If your Cloud Service is composed of many Web Roles, Worker Roles or Virtual Machines, then you may be looking to cut your operational costs. When designing a Windows Azure solution, details like the way you consume Windows Azure services, are especially important. Using too many resources can generate surprising monthly bills! Consequently, it greatly influences whether the application survives its infancy.
Web & Worker Role Definitions
web role: A web role provides a dedicated Internet Information Services (IIS) web-server used for hosting front-end web applications.
worker role: Applications hosted within worker roles can run asynchronous, long-running or perpetual tasks independent of user interaction or input.
Utilizing The Full Potential of Your Cloud Services
In this example, data flows from an input queue, to converter Worker Roles that put messages on a persistence queue. The persistence Worker Role then reads from the persistence queue and inserts the data into a Windows Azure SQL Database.
Since the number of converter Worker Roles varies from 1 to 10, the persistence Worker Role has been put in place to protect the system from being throttled by the Windows Azure SQL Database Service.
Initial architecture (blue arrows show the data flow)
Using this architecture satisfied most of my requirements. But I had a small problem, I wasn’t using my Roles to their full potential and I wasting precious cycles. The converter Worker Roles used 60% of their CPUs and the persistence Worker Role used 15% of its CPU.
Speeding up the conversion process meant adding more instances of the converter Worker Role. Doing so, also meant paying more and I had to asked myself if it was really worth the extra money? I mean, I had plenty of unused cycles…
At this point I took a closer look at the conversion processes, and found that many parts of it weren’t bound to the converter Worker Role. So I subdivided the conversion process into tasks and deployed the necessary code to the persistence Worker Role. Then setup a new queue that would be consumed by all the Worker Roles.

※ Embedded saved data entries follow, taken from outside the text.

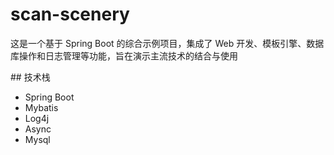 # scan-scenery
这是一个基于 Spring Boot 的综合示例项目，集成了 Web 开发、模板引擎、数据库操作和日志管理等功能，旨在演示主流技术的结合与使用

\## 技术栈 

- Spring Boot 
- Mybatis
- Log4j
- Async
- Mysql
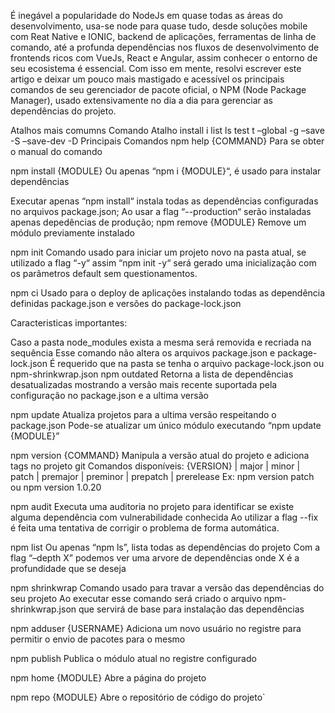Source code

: É inegável a popularidade do NodeJs em quase todas as áreas do desenvolvimento, usa-se node para quase tudo, desde soluções mobile com Reat Native e IONIC, backend de aplicações, ferramentas de linha de comando, até a profunda dependências nos fluxos de desenvolvimento de frontends ricos com VueJs, React e Angular, assim conhecer o entorno de seu ecosistema é essencial. Com isso em mente, resolvi escrever este artigo e deixar um pouco mais mastigado e acessível os principais comandos de seu gerenciador de pacote oficial, o NPM (Node Package Manager), usado extensivamente no dia a dia para gerenciar as dependências do projeto.

Atalhos mais comumns
Comando	Atalho
install	i
list	ls
test	t
–global	-g
–save	-S
–save-dev	-D
Principais Comandos
npm help {COMMAND}
Para se obter o manual do comando

npm install {MODULE}
Ou apenas “npm i {MODULE}“, é usado para instalar dependências

Executar apenas “npm install“ instala todas as dependências configuradas no arquivos package.json;
Ao usar a flag “--production“ serão instaladas apenas depedências de produção;
npm remove {MODULE}
Remove um módulo previamente instalado

npm init
Comando usado para iniciar um projeto novo na pasta atual, se utilizado a flag “-y“ assim “npm init -y“ será gerado uma inicialização com os parâmetros default sem questionamentos.

npm ci
Usado para o deploy de aplicações instalando todas as dependência definidas package.json e versões do package-lock.json

Caracteristicas importantes:

Caso a pasta node_modules exista a mesma será removida e recriada na sequência
Esse comando não altera os arquivos package.json e package-lock.json
É requerido que na pasta se tenha o arquivo package-lock.json ou npm-shrinkwrap.json
npm outdated
Retorna a lista de dependências desatualizadas mostrando a versão mais recente suportada pela configuração no package.json e a ultima versão

npm update
Atualiza projetos para a ultima versão respeitando o package.json
Pode-se atualizar um único módulo executando “npm update {MODULE}”

npm version {COMMAND}
Manipula a versão atual do projeto e adiciona tags no projeto git
Comandos disponíveis: {VERSION} | major | minor | patch | premajor | preminor | prepatch | prerelease
Ex: npm version patch ou npm version 1.0.20

npm audit
Executa uma auditoria no projeto para identificar se existe alguma dependência com vulnerabilidade conhecida
Ao utilizar a flag --fix é feita uma tentativa de corrigir o problema de forma automática.

npm list
Ou apenas “npm ls”, lista todas as dependências do projeto
Com a flag “–depth X” podemos ver uma arvore de dependências onde X é a profundidade que se deseja

npm shrinkwrap
Comando usado para travar a versão das dependências do seu projeto
Ao executar esse comando será criado o arquivo npm-shrinkwrap.json que servirá de base para instalação das dependências

npm adduser {USERNAME}
Adiciona um novo usuário no registre para permitir o envio de pacotes para o mesmo

npm publish
Publica o módulo atual no registre configurado

npm home {MODULE}
Abre a página do projeto

npm repo {MODULE}
Abre o repositório de código do projeto`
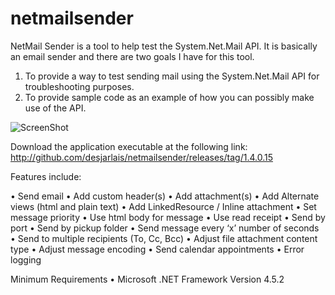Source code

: netmailsender
=============

NetMail Sender is a tool to help test the System.Net.Mail API.  It is basically an email sender and there are two goals I have for this tool. 

1. To provide a way to test sending mail using the System.Net.Mail API for troubleshooting purposes.
2. To provide sample code as an example of how you can possibly make use of the API.

![ScreenShot](http://i.imgur.com/bOdaQoG.jpg)

Download the application executable at the following link:
http://github.com/desjarlais/netmailsender/releases/tag/1.4.0.15

Features include:

•	Send email
•	Add custom header(s)
•	Add attachment(s)
•	Add Alternate views (html and plain text)
•	Add LinkedResource / Inline attachment
•	Set message priority
•	Use html body for message
•	Use read receipt
•	Send by port
•	Send by pickup folder
•	Send message every ‘x’ number of seconds
•	Send to multiple recipients (To, Cc, Bcc)
•	Adjust file attachment content type
•	Adjust message encoding
•	Send calendar appointments
•	Error logging

Minimum Requirements
•	Microsoft .NET Framework Version 4.5.2
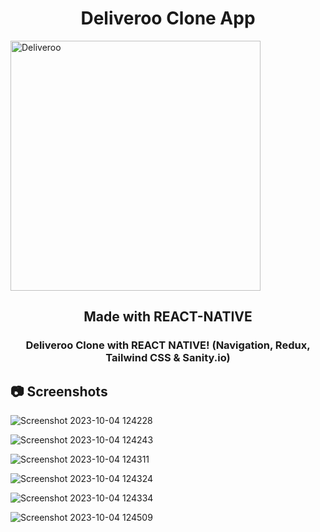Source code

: <h1 align="center">Deliveroo Clone App</h1>
<img align="center" alt="Deliveroo" width="400" src="https://logos-world.net/wp-content/uploads/2021/02/Deliveroo-Logo.png"/>
<h2 align="center">Made with REACT-NATIVE</h2>

<h3 align="center">Deliveroo Clone with REACT NATIVE! (Navigation, Redux, Tailwind CSS & Sanity.io)</h3>

<h2>📷 Screenshots</h2>

![Screenshot 2023-10-04 124228](https://github.com/IlCarretto/deliverooclone/assets/108265618/2dfa6836-5c10-4a39-8e2e-300eee04e2f8width=100)

![Screenshot 2023-10-04 124243](https://github.com/IlCarretto/deliverooclone/assets/108265618/9603399a-c1c2-4818-819e-2ef6b0c284ff)

![Screenshot 2023-10-04 124311](https://github.com/IlCarretto/deliverooclone/assets/108265618/f15a27e9-f1ac-4a5b-ad8e-81c243a78299)

![Screenshot 2023-10-04 124324](https://github.com/IlCarretto/deliverooclone/assets/108265618/aa55b85f-750d-40c5-84ad-0c7ef1b3f495)

![Screenshot 2023-10-04 124334](https://github.com/IlCarretto/deliverooclone/assets/108265618/e6f2b1bf-e034-4131-bdc8-de28cdbf68c8)

![Screenshot 2023-10-04 124509](https://github.com/IlCarretto/deliverooclone/assets/108265618/c5b434b0-a500-4fcf-8385-140b488e89dd)
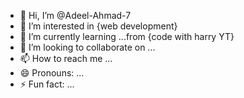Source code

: - 👋 Hi, I’m @Adeel-Ahmad-7
- 👀 I’m interested in {web development}
- 🌱 I’m currently learning ...from {code with harry YT}
- 💞️ I’m looking to collaborate on ...
- 📫 How to reach me ...
- 😄 Pronouns: ...
- ⚡ Fun fact: ...

<!---
Adeel-Ahmad-7/Adeel-Ahmad-7 is a ✨ special ✨ repository because its `README.md` (this file) appears on your GitHub profile.
You can click the Preview link to take a look at your changes.
--->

Each Worker Role is then configured to contribute according to its available resources. In my case, the converter Worker Role was configured to process 10 messages from the distributed queue. The persistence Worker Role, being less utilized, was configured to processes 25 messages in parallel. Both roles, had extra work and were now contributing to the throughput of the entire Windows Azure solution.
Redesigned architecture (blue arrows show the data flow)
The new architecture gave me surprising results. It cut the processing time in half and prevented me from having to pay for additional instances. The CPUs from all the Worker Roles now operated at a steady 87%.
Using a distributed queue, allowed all the instances to contribute to the global processing. It allowed me to exploit unused cycles from my Worker Roles. Consequently, when the input queue is empty, the converter Worker Roles contribute 100% of their resources to processing messages from the distributed queue.
For this strategy to work, you will need to consider the following:
- The number of messages – keep a close eye on the number of messages added to the distributed queue. This is can be a potential bottleneck.
- Fatty VS Chatty – find the right balance between too many messages and messages that are too big or take too long to process.
- Identify parts of you process that can be distributed to other Roles for processing
- Be sure not to stress your Roles. Too many threads will result in an ineffective use of precious CPU cycles.
- Ultimately, the goal is to find the right balance between processing work from the Worker Role’s dedicated queue and from the distributed queue.